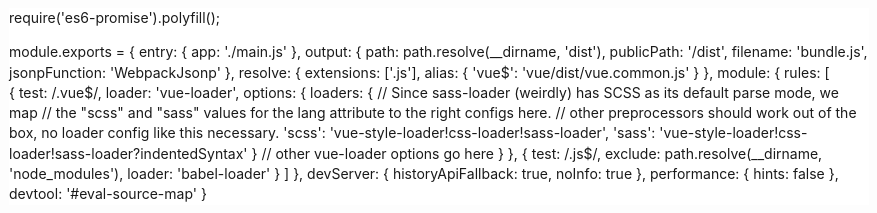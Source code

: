 require('es6-promise').polyfill();

module.exports = {
  entry: {
    app: './main.js'
  },
  output: {
    path: path.resolve(__dirname, 'dist'),
    publicPath: '/dist',
    filename: 'bundle.js',
    jsonpFunction: 'WebpackJsonp'
  },
  resolve: {
    extensions: ['.js'],
    alias: {
      'vue$': 'vue/dist/vue.common.js'
    }
  },
  module: {
    rules: [      
      {
        test: /\.vue$/,
        loader: 'vue-loader',
        options: {
          loaders: {
            // Since sass-loader (weirdly) has SCSS as its default parse mode, we map
            // the "scss" and "sass" values for the lang attribute to the right configs here.
            // other preprocessors should work out of the box, no loader config like this necessary.
            'scss': 'vue-style-loader!css-loader!sass-loader',
            'sass': 'vue-style-loader!css-loader!sass-loader?indentedSyntax'
          }
          // other vue-loader options go here
        }
      },
      {
        test: /\.js$/,
        exclude: path.resolve(__dirname, 'node_modules'),
        loader: 'babel-loader'
      }
    ]
  },
  devServer: {
    historyApiFallback: true,
    noInfo: true
  },
  performance: {
    hints: false
  },
  devtool: '#eval-source-map'
}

····················

Every line of the listing that holds the word "sass" is to be found and copied.

            // Since sass-loader (weirdly) has SCSS as its default parse mode, we map
            // the "scss" and "sass" values for the lang attribute to the right configs here.
            'scss': 'vue-style-loader!css-loader!sass-loader',
            'sass': 'vue-style-loader!css-loader!sass-loader?indentedSyntax'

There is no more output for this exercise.